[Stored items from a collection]
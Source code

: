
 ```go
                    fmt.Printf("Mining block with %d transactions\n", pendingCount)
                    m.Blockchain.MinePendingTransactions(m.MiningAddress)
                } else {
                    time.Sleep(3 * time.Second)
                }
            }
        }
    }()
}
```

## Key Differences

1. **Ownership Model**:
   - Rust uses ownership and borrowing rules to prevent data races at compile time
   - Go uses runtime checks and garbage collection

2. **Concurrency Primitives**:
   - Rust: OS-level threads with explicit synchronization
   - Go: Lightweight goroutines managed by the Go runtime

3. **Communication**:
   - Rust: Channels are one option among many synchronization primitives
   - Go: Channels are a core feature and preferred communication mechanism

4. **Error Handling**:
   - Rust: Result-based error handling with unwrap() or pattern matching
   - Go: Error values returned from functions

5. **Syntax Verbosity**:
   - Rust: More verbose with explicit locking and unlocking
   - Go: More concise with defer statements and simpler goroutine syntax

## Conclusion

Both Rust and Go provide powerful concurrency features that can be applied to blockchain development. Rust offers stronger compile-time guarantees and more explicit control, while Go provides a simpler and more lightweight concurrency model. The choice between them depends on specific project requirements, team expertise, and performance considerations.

Work order:
Give back, exactly and with nothing added, the lines from the line containing "- Rust: Result-based" through the final line of the records above, both of them included.

Answer section:
   - Rust: Result-based error handling with unwrap() or pattern matching
   - Go: Error values returned from functions

5. **Syntax Verbosity**:
   - Rust: More verbose with explicit locking and unlocking
   - Go: More concise with defer statements and simpler goroutine syntax

## Conclusion

Both Rust and Go provide powerful concurrency features that can be applied to blockchain development. Rust offers stronger compile-time guarantees and more explicit control, while Go provides a simpler and more lightweight concurrency model. The choice between them depends on specific project requirements, team expertise, and performance considerations.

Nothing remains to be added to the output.